- Dataset entries:
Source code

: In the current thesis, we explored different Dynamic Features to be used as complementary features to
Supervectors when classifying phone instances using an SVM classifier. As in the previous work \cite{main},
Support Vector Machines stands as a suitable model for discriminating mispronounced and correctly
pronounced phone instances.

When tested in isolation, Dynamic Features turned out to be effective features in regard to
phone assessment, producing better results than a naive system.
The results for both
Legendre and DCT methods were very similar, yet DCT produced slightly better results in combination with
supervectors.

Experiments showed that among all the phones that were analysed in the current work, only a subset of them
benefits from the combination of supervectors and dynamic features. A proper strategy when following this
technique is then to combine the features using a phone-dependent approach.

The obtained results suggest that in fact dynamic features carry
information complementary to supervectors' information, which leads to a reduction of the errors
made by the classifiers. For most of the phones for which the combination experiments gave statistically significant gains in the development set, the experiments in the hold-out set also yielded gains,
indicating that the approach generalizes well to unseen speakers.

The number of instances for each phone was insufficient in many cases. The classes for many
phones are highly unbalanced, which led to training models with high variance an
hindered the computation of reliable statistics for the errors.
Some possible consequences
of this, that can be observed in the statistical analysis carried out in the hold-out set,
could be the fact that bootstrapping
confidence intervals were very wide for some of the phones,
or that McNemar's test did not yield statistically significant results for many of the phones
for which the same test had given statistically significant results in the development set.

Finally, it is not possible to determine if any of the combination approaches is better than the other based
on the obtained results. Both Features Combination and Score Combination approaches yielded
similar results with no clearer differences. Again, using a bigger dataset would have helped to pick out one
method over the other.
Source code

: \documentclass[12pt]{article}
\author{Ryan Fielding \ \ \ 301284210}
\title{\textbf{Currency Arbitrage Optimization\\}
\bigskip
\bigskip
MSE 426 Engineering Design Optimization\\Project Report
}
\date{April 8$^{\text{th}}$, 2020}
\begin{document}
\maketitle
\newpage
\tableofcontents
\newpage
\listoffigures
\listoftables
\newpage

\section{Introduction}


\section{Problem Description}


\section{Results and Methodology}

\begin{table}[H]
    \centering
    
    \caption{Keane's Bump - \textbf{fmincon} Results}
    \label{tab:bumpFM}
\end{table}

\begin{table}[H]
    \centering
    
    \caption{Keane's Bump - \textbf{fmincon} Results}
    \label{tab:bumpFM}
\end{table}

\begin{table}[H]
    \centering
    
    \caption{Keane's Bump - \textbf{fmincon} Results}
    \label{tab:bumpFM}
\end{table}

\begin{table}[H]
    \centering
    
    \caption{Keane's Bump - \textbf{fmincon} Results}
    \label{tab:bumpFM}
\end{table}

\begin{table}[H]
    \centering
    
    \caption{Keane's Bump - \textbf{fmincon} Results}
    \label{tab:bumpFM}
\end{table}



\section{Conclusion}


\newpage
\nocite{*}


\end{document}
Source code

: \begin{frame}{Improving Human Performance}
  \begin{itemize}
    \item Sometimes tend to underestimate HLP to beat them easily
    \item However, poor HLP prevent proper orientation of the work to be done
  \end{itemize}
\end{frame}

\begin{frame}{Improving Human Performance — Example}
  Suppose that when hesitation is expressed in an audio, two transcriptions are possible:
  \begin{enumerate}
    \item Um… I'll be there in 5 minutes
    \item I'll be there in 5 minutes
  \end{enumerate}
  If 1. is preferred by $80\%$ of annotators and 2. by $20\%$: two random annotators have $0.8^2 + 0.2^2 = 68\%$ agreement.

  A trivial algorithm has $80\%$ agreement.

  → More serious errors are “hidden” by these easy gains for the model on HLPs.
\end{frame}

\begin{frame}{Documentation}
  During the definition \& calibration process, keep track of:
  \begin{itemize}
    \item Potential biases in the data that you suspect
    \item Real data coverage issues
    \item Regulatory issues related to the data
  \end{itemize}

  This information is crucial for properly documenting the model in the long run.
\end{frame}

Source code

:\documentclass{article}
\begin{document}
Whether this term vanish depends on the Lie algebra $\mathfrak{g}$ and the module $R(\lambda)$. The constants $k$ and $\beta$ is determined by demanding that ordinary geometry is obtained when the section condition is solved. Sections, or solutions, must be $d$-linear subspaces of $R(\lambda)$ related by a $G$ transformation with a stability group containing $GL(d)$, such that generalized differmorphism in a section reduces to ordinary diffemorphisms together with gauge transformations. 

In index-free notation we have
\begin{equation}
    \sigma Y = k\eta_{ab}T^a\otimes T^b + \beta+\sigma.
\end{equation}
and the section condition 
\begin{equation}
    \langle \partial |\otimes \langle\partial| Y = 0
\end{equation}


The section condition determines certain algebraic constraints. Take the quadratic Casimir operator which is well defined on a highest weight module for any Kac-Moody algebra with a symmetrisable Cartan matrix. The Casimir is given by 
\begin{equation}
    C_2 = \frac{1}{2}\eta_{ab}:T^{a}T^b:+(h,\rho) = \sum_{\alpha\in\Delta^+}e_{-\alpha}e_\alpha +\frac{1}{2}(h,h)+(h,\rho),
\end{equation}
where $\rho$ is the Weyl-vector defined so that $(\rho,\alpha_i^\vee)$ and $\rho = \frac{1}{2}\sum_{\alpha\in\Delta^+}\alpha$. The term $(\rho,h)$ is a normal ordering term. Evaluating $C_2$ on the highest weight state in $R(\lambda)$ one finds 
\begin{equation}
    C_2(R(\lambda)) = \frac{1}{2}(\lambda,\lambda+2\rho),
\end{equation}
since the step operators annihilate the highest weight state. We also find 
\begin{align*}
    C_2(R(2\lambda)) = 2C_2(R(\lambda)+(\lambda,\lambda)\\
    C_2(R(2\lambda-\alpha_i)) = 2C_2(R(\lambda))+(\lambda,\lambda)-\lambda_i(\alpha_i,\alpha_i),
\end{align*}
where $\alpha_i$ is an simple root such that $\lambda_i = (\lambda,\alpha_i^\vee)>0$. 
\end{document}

- What needs to be done:
The reply should be a precise retyping of all the data.

- Response to the task:
Source code

: In the current thesis, we explored different Dynamic Features to be used as complementary features to
Supervectors when classifying phone instances using an SVM classifier. As in the previous work \cite{main},
Support Vector Machines stands as a suitable model for discriminating mispronounced and correctly
pronounced phone instances.

When tested in isolation, Dynamic Features turned out to be effective features in regard to
phone assessment, producing better results than a naive system.
The results for both
Legendre and DCT methods were very similar, yet DCT produced slightly better results in combination with
supervectors.

Experiments showed that among all the phones that were analysed in the current work, only a subset of them
benefits from the combination of supervectors and dynamic features. A proper strategy when following this
technique is then to combine the features using a phone-dependent approach.

The obtained results suggest that in fact dynamic features carry
information complementary to supervectors' information, which leads to a reduction of the errors
made by the classifiers. For most of the phones for which the combination experiments gave statistically significant gains in the development set, the experiments in the hold-out set also yielded gains,
indicating that the approach generalizes well to unseen speakers.

The number of instances for each phone was insufficient in many cases. The classes for many
phones are highly unbalanced, which led to training models with high variance an
hindered the computation of reliable statistics for the errors.
Some possible consequences
of this, that can be observed in the statistical analysis carried out in the hold-out set,
could be the fact that bootstrapping
confidence intervals were very wide for some of the phones,
or that McNemar's test did not yield statistically significant results for many of the phones
for which the same test had given statistically significant results in the development set.

Finally, it is not possible to determine if any of the combination approaches is better than the other based
on the obtained results. Both Features Combination and Score Combination approaches yielded
similar results with no clearer differences. Again, using a bigger dataset would have helped to pick out one
method over the other.
Source code

: \documentclass[12pt]{article}
\author{Ryan Fielding \ \ \ 301284210}
\title{\textbf{Currency Arbitrage Optimization\\}
\bigskip
\bigskip
MSE 426 Engineering Design Optimization\\Project Report
}
\date{April 8$^{\text{th}}$, 2020}
\begin{document}
\maketitle
\newpage
\tableofcontents
\newpage
\listoffigures
\listoftables
\newpage

\section{Introduction}


\section{Problem Description}


\section{Results and Methodology}

\begin{table}[H]
    \centering
    
    \caption{Keane's Bump - \textbf{fmincon} Results}
    \label{tab:bumpFM}
\end{table}

\begin{table}[H]
    \centering
    
    \caption{Keane's Bump - \textbf{fmincon} Results}
    \label{tab:bumpFM}
\end{table}

\begin{table}[H]
    \centering
    
    \caption{Keane's Bump - \textbf{fmincon} Results}
    \label{tab:bumpFM}
\end{table}

\begin{table}[H]
    \centering
    
    \caption{Keane's Bump - \textbf{fmincon} Results}
    \label{tab:bumpFM}
\end{table}

\begin{table}[H]
    \centering
    
    \caption{Keane's Bump - \textbf{fmincon} Results}
    \label{tab:bumpFM}
\end{table}



\section{Conclusion}


\newpage
\nocite{*}


\end{document}
Source code

: \begin{frame}{Improving Human Performance}
  \begin{itemize}
    \item Sometimes tend to underestimate HLP to beat them easily
    \item However, poor HLP prevent proper orientation of the work to be done
  \end{itemize}
\end{frame}

\begin{frame}{Improving Human Performance — Example}
  Suppose that when hesitation is expressed in an audio, two transcriptions are possible:
  \begin{enumerate}
    \item Um… I'll be there in 5 minutes
    \item I'll be there in 5 minutes
  \end{enumerate}
  If 1. is preferred by $80\%$ of annotators and 2. by $20\%$: two random annotators have $0.8^2 + 0.2^2 = 68\%$ agreement.

  A trivial algorithm has $80\%$ agreement.

  → More serious errors are “hidden” by these easy gains for the model on HLPs.
\end{frame}

\begin{frame}{Documentation}
  During the definition \& calibration process, keep track of:
  \begin{itemize}
    \item Potential biases in the data that you suspect
    \item Real data coverage issues
    \item Regulatory issues related to the data
  \end{itemize}

  This information is crucial for properly documenting the model in the long run.
\end{frame}

Source code

:\documentclass{article}
\begin{document}
Whether this term vanish depends on the Lie algebra $\mathfrak{g}$ and the module $R(\lambda)$. The constants $k$ and $\beta$ is determined by demanding that ordinary geometry is obtained when the section condition is solved. Sections, or solutions, must be $d$-linear subspaces of $R(\lambda)$ related by a $G$ transformation with a stability group containing $GL(d)$, such that generalized differmorphism in a section reduces to ordinary diffemorphisms together with gauge transformations. 

In index-free notation we have
\begin{equation}
    \sigma Y = k\eta_{ab}T^a\otimes T^b + \beta+\sigma.
\end{equation}
and the section condition 
\begin{equation}
    \langle \partial |\otimes \langle\partial| Y = 0
\end{equation}


The section condition determines certain algebraic constraints. Take the quadratic Casimir operator which is well defined on a highest weight module for any Kac-Moody algebra with a symmetrisable Cartan matrix. The Casimir is given by 
\begin{equation}
    C_2 = \frac{1}{2}\eta_{ab}:T^{a}T^b:+(h,\rho) = \sum_{\alpha\in\Delta^+}e_{-\alpha}e_\alpha +\frac{1}{2}(h,h)+(h,\rho),
\end{equation}
where $\rho$ is the Weyl-vector defined so that $(\rho,\alpha_i^\vee)$ and $\rho = \frac{1}{2}\sum_{\alpha\in\Delta^+}\alpha$. The term $(\rho,h)$ is a normal ordering term. Evaluating $C_2$ on the highest weight state in $R(\lambda)$ one finds 
\begin{equation}
    C_2(R(\lambda)) = \frac{1}{2}(\lambda,\lambda+2\rho),
\end{equation}
since the step operators annihilate the highest weight state. We also find 
\begin{align*}
    C_2(R(2\lambda)) = 2C_2(R(\lambda)+(\lambda,\lambda)\\
    C_2(R(2\lambda-\alpha_i)) = 2C_2(R(\lambda))+(\lambda,\lambda)-\lambda_i(\alpha_i,\alpha_i),
\end{align*}
where $\alpha_i$ is an simple root such that $\lambda_i = (\lambda,\alpha_i^\vee)>0$. 
\end{document}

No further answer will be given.